Type the data below again exactly. Omit all pictures.
*** STUDY MATERIAL Section Begins ***
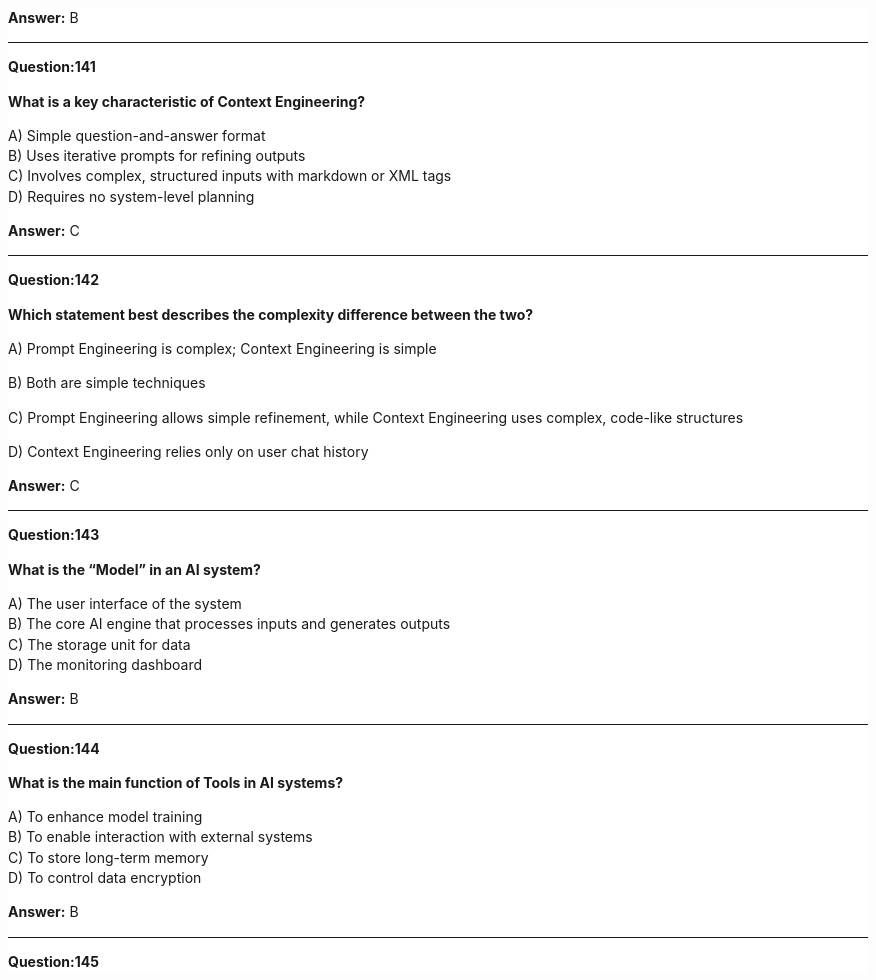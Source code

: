 **Answer:** B

---

**Question:141**

**What is a key characteristic of Context Engineering?**

A) Simple question-and-answer format\
B) Uses iterative prompts for refining outputs\
C) Involves complex, structured inputs with markdown or XML tags\
D) Requires no system-level planning

**Answer:** C

---

**Question:142**

**Which statement best describes the complexity difference between the two?**

A) Prompt Engineering is complex; Context Engineering is simple

B) Both are simple techniques

C) Prompt Engineering allows simple refinement, while Context Engineering uses complex, code-like structures

D) Context Engineering relies only on user chat history

**Answer:** C

---

**Question:143**

**What is the “Model” in an AI system?**

A) The user interface of the system\
B) The core AI engine that processes inputs and generates outputs\
C) The storage unit for data\
D) The monitoring dashboard

**Answer:** B

---


**Question:144**

**What is the main function of Tools in AI systems?**

A) To enhance model training\
B) To enable interaction with external systems\
C) To store long-term memory\
D) To control data encryption

**Answer:** B

---

**Question:145**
*** STUDY MATERIAL Section Ends ***
> [OUTPUT OF THE EXERCISE]:
Source code

: **Answer:** B

---

**Question:141**

**What is a key characteristic of Context Engineering?**

A) Simple question-and-answer format\
B) Uses iterative prompts for refining outputs\
C) Involves complex, structured inputs with markdown or XML tags\
D) Requires no system-level planning

**Answer:** C

---

**Question:142**

**Which statement best describes the complexity difference between the two?**

A) Prompt Engineering is complex; Context Engineering is simple

B) Both are simple techniques

C) Prompt Engineering allows simple refinement, while Context Engineering uses complex, code-like structures

D) Context Engineering relies only on user chat history

**Answer:** C

---

**Question:143**

**What is the “Model” in an AI system?**

A) The user interface of the system\
B) The core AI engine that processes inputs and generates outputs\
C) The storage unit for data\
D) The monitoring dashboard

**Answer:** B

---


**Question:144**

**What is the main function of Tools in AI systems?**

A) To enhance model training\
B) To enable interaction with external systems\
C) To store long-term memory\
D) To control data encryption

**Answer:** B

---

**Question:145**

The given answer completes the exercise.